Sepulang mengantarkan biaya bulanan anaknya, Harmein ditelepon orang tidak dikenal dan mengajaknya bertemu di jalan lintas tersebut. Sekitar pukul 17.00, warga di sekitar tempat itu mendengar tembakan.
"Saya dapat kabar dari salah satu warga di sana yang kenal dengan Uda. Katanya Uda dicido (ditangkap), dan ia mendengar tembakan, saya langsung berlari menuju tempat tersebut. Namun Uda tidak ada di situ, hanya masyarakat yang ramai," tutur Maryani.
Setelah itu, Maryani langsung ditemui kepala desa setempat atau walinagari yang mengabarkan tentang penangkapan itu.
Harmein ditangkap karena diduga melakukan tindak pidana pencurian mesin bajak dan ditahan dengan surat izin perintah penahanan nomor SP.Kap/68/X/2015 tertanggal 16 Oktober di wilayah hukum Polres Arosuka, Kabupaten Solok.
Baca Juga
Tak Sadarkan Diri
Esoknya, pada Sabtu 17 Oktober 2015, Maryani hendak menjenguk suaminya. Namun, kata dia, petugas Polres Arosuka mengatakan jika Harmein dalam keadaan baik-baik saja dan belum dapat dibesuk.

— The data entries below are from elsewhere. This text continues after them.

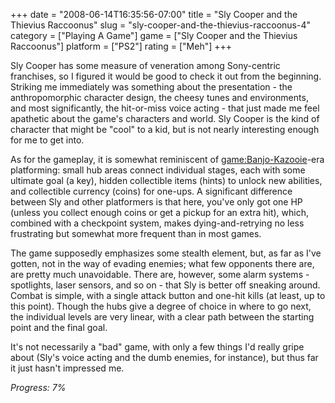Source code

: +++
date = "2008-06-14T16:35:56-07:00"
title = "Sly Cooper and the Thievius Raccoonus"
slug = "sly-cooper-and-the-thievius-raccoonus-4"
category = ["Playing A Game"]
game = ["Sly Cooper and the Thievius Raccoonus"]
platform = ["PS2"]
rating = ["Meh"]
+++

Sly Cooper has some measure of veneration among Sony-centric franchises, so I figured it would be good to check it out from the beginning.  Striking me immediately was something about the presentation - the anthropomorphic character design, the cheesy tunes and environments, and most significantly, the hit-or-miss voice acting - that just made me feel apathetic about the game's characters and world.  Sly Cooper is the kind of character that might be "cool" to a kid, but is not nearly interesting enough for me to get into.

As for the gameplay, it is somewhat reminiscent of <game:Banjo-Kazooie>-era platforming: small hub areas connect individual stages, each with some ultimate goal (a key), hidden collectible items (hints) to unlock new abilities, and collectible currency (coins) for one-ups.  A significant difference between Sly and other platformers is that here, you've only got one HP (unless you collect enough coins or get a pickup for an extra hit), which, combined with a checkpoint system, makes dying-and-retrying no less frustrating but somewhat more frequent than in most games.

The game supposedly emphasizes some stealth element, but, as far as I've gotten, not in the way of evading enemies; what few opponents there are, are pretty much unavoidable.  There are, however, some alarm systems - spotlights, laser sensors, and so on - that Sly is better off sneaking around.  Combat is simple, with a single attack button and one-hit kills (at least, up to this point).  Though the hubs give a degree of choice in where to go next, the individual levels are very linear, with a clear path between the starting point and the final goal.

It's not necessarily a "bad" game, with only a few things I'd really gripe about (Sly's voice acting and the dumb enemies, for instance), but thus far it just hasn't impressed me.

<i>Progress: 7%</i>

Senin pagi 19 Oktober 2015, anggota Polsek Lembang Jaya menginformasikan Maryani, bahwa suaminya sedang dirawat di RS Bhayangkara Kota Padang dan butuh pihak keluarga untuk merawatnya. Sebab Harmein sudah tidak sadarkan diri selama 2 hari.
Maryani pun datang ke RS Bhayangkara keesokan harinya. Di sana dia mendapatkan kabar jika suaminya telah berada di rumah sakit sehari setelah penangkapan, tepatnya 16 Oktober 2015. Seperti diungkapkan pengurus jenazah di RS Bhayangkara, Ilham.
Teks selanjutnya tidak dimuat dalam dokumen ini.